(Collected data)
————————

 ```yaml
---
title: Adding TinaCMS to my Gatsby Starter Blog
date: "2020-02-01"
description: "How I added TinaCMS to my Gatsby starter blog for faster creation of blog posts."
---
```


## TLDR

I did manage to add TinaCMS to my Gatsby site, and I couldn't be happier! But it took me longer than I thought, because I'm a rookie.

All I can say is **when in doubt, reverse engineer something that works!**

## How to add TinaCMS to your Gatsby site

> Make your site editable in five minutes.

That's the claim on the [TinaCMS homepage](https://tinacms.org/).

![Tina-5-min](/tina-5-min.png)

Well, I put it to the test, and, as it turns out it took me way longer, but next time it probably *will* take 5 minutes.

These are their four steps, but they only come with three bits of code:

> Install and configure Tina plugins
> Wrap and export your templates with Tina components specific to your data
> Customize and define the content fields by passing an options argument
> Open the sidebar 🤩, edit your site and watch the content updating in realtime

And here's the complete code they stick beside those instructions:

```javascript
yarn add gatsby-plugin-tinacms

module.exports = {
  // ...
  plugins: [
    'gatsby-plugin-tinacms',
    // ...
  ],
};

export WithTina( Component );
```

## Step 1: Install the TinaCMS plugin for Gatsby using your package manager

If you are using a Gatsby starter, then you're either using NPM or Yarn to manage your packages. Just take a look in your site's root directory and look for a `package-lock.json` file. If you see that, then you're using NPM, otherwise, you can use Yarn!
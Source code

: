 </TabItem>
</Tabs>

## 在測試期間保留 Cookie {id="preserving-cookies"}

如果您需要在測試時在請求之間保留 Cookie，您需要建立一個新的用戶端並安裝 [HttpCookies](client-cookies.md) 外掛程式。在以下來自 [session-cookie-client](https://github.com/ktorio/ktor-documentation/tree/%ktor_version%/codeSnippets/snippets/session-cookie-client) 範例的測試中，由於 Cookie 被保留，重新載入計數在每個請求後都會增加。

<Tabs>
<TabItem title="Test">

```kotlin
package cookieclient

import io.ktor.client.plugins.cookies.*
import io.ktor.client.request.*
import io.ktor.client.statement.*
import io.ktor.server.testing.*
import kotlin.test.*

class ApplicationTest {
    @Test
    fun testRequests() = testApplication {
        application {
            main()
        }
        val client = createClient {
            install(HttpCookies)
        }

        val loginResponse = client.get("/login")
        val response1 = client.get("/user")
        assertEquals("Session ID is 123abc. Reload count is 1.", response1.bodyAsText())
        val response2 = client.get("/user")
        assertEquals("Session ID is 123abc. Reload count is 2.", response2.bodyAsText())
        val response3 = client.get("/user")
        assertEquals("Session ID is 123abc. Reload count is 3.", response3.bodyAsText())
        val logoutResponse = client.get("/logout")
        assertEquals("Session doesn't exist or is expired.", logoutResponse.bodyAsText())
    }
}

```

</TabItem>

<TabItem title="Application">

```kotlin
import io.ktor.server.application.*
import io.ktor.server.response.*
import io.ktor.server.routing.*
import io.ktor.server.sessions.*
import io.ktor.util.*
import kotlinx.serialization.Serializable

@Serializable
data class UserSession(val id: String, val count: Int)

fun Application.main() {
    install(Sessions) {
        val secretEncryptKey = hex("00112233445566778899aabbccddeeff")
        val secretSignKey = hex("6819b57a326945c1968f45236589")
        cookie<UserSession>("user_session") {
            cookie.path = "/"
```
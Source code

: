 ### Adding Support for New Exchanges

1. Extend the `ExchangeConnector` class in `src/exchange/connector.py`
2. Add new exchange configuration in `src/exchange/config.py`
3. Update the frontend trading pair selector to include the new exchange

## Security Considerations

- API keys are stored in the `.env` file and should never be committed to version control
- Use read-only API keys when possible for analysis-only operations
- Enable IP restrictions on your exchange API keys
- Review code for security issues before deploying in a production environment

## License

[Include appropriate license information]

————————

▶ **AIM OF THE TASK**:
For the entries shown above, tally every line containing the word "they". Report the tally and nothing else.

▶ **TASK RESPONSE**:
2